The Chocolates: Brother Leon informs Archie that the chocolates were left over from Mother's Day. All they had to do was remove the purple ribbon that said 'mother.' Jerry's mother also died last Spring. Coincidence? No. Both the chocolates and Jerry become a means of manipulating Trinity students and both are used to maintain the power of the teachers and the Vigils.
The Goal Posts: "The shadows of the goal posts sprawled on the field like grotesque crosses" (13), a symbol of Trinity's fall. It's no coincidence that Jerry's final destruction takes place in the shadows of the very goal posts described.
Jerry's Poster: The poster is a symbol of individuality and freedom. At first Jerry's poster is altered. Then it disappears.
The Black Box: The black box symbolizes checks on power. The fact that Archie is able to overcome the law of averages in never picking the black marble demonstrates the fallibility of law being able to overcome human wickedness.
Notebook: There are two notebooks. There's Obie's notebook that is more complete than the school's files. Much like an intrusive government maintains information on its citizens to use against them if necessary, Obie's notebook is used to find assignment victims. Brian Cochrane's notebook also contains information, information on a bogus chocolate sale.
Locks: There is no privacy at Trinity High, much like there is no privacy in an authoritarian government. There are no locks on the lockers and there are no locks on the bathroom stalls. There is, therefore, no rights to own property (a key component of the Bill of Rights is the protection of personal property) and no rights to even one's body as Emile Janza discovers when Archie snaps the photo.
The novel takes on a richer meaning when examined through symbols.
Setting, Mood and Conflict in the Chocolate War
Let's wrap up this analysis by tying the ribbon around that box of analytical chocolates.
External Conflict: The primary conflict in The Chocolate War is the individual vs. Society--most notably, Jerry vs. Trinity High School's power structure.
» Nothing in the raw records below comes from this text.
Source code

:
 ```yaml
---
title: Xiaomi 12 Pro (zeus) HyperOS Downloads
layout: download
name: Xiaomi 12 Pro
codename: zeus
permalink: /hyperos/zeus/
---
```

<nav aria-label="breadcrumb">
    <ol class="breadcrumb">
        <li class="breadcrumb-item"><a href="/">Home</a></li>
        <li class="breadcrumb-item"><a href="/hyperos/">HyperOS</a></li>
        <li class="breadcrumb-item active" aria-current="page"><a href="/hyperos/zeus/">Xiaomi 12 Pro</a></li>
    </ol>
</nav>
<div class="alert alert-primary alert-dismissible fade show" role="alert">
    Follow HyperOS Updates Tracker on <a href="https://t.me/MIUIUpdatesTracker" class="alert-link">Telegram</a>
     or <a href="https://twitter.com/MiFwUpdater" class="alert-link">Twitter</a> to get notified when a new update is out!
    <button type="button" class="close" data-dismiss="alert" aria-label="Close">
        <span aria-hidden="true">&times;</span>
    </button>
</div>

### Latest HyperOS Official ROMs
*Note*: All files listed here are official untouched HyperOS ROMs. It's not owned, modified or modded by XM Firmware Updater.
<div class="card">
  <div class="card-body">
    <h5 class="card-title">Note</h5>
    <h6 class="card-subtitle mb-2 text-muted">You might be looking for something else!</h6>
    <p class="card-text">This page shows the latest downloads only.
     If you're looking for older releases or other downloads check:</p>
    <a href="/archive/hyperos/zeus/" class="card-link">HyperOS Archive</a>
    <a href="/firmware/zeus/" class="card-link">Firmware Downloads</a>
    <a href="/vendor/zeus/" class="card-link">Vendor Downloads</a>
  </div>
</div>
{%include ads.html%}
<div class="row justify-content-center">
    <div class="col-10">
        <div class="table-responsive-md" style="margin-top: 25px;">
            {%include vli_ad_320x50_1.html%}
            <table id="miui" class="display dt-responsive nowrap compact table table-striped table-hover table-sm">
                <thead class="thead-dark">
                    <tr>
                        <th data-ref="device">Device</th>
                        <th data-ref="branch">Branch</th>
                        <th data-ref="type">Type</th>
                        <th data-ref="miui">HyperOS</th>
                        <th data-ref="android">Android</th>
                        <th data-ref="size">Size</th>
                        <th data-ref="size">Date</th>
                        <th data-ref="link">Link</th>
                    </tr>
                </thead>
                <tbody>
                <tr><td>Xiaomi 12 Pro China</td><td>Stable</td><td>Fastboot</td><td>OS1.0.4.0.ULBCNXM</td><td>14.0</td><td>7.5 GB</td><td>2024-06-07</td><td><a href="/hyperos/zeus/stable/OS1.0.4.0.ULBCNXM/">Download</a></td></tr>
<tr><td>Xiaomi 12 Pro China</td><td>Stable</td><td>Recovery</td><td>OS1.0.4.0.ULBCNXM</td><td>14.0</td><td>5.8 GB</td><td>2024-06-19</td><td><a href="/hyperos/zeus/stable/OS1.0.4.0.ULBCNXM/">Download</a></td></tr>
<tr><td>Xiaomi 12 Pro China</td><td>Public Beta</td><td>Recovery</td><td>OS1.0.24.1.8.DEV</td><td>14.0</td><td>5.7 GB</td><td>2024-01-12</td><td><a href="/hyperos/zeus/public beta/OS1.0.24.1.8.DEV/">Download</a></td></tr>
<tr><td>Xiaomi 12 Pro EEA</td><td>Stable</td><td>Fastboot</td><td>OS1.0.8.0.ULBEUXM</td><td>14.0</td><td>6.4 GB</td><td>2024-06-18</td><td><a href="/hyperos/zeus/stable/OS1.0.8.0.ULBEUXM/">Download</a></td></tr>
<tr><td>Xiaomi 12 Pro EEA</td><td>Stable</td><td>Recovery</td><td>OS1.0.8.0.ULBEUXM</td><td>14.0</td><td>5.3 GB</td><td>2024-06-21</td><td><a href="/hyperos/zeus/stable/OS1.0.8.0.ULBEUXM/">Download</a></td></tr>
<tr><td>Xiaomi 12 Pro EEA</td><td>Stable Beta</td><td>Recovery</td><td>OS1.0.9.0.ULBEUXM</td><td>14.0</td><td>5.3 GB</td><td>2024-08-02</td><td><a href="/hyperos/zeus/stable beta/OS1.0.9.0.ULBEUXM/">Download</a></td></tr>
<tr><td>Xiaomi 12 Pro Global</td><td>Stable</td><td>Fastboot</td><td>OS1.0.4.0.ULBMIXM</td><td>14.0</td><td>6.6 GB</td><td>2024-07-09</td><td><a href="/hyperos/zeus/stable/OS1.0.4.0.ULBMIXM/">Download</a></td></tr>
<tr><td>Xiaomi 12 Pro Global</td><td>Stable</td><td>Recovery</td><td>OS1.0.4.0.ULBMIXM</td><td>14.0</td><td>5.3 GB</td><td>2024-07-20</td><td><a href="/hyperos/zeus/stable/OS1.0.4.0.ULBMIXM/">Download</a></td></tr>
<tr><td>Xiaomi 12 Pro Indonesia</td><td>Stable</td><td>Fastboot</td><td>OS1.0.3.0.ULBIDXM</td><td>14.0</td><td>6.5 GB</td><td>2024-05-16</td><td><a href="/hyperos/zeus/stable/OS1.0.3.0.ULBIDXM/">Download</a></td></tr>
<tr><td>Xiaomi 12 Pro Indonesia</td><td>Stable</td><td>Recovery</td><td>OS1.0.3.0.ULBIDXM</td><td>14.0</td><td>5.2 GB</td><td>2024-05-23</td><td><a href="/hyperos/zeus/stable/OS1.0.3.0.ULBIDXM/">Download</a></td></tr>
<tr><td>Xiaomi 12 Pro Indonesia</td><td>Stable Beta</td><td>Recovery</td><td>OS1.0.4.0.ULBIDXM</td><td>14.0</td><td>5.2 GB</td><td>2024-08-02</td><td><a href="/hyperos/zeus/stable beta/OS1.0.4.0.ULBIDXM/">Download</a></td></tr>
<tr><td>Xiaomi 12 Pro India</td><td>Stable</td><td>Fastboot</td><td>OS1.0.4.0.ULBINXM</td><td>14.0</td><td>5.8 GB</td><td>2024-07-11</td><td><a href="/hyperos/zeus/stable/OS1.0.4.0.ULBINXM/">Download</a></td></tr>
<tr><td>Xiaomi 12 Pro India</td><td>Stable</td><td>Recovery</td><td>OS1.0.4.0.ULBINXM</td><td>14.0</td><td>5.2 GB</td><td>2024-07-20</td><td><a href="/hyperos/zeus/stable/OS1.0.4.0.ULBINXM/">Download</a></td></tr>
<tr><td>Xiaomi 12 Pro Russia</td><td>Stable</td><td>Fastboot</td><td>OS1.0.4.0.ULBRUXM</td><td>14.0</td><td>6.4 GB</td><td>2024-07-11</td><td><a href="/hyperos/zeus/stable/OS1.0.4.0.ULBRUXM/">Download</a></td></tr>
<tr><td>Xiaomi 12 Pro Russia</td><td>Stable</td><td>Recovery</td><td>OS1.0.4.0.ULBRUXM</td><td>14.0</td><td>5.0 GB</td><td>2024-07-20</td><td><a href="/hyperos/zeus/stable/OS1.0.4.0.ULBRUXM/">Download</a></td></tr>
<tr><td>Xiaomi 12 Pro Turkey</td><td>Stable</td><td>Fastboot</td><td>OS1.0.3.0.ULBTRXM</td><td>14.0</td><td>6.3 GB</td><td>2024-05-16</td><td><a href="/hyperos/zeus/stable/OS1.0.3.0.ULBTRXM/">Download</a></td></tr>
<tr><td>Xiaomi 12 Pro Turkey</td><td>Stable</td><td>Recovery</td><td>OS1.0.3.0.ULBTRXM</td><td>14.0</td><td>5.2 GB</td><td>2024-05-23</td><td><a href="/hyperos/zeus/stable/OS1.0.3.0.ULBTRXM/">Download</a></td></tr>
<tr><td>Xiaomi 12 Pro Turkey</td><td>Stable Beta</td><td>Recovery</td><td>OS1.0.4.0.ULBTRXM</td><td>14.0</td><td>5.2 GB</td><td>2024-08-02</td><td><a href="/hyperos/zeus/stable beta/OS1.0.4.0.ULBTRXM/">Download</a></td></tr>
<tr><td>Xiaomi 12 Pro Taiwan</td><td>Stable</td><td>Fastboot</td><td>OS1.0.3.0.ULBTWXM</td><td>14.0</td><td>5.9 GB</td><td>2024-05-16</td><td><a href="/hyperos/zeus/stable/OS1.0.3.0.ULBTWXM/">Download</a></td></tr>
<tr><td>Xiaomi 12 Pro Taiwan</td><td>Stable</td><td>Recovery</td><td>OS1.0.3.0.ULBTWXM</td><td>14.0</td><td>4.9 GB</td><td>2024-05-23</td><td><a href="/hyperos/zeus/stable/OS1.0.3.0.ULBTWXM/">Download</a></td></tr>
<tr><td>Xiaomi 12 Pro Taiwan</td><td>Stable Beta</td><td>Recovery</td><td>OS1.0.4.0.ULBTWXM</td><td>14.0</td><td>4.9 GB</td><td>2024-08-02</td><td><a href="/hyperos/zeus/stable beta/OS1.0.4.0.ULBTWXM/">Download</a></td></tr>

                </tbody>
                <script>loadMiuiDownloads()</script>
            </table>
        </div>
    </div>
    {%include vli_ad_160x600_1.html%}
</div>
Internal Conflict: Much of the conflict that occurs in the novel occurs within characters: Jerry is unsure of himself and strives to be courageous; Carter and Obie are torn between their admiration of Archie and love of the Vigils and their hatred of Archie; Brian Cochrane is torn between wanting to please Brother Leon with high chocolate sales and his utter disgust for the entire operation; Goober is torn between fear of punishment and sticking up for what's right; even Emile Janza acts like an animal but inwardly wants to be treated as a human.
Setting and Mood: The setting of the novel establishes an ominous mood. There is no point in the novel where the reader feels happy or optimistic of how Jerry's going to end up. The dilapidated football field in chapter 1, the Vigils' dark meeting closet, the rundown classrooms, the lockless bathrooms, the hippie infested bus stops, the isolated pathway, and the stink infested gymnasium all create a sense of foreboding.
Hopefully, this analysis of The Chocolate War has you feeling better than Jerry does at the end of the novel.
Cormier, Robert. The Chocolate War. Alfred A. Knopf Publishers. New York: 1974.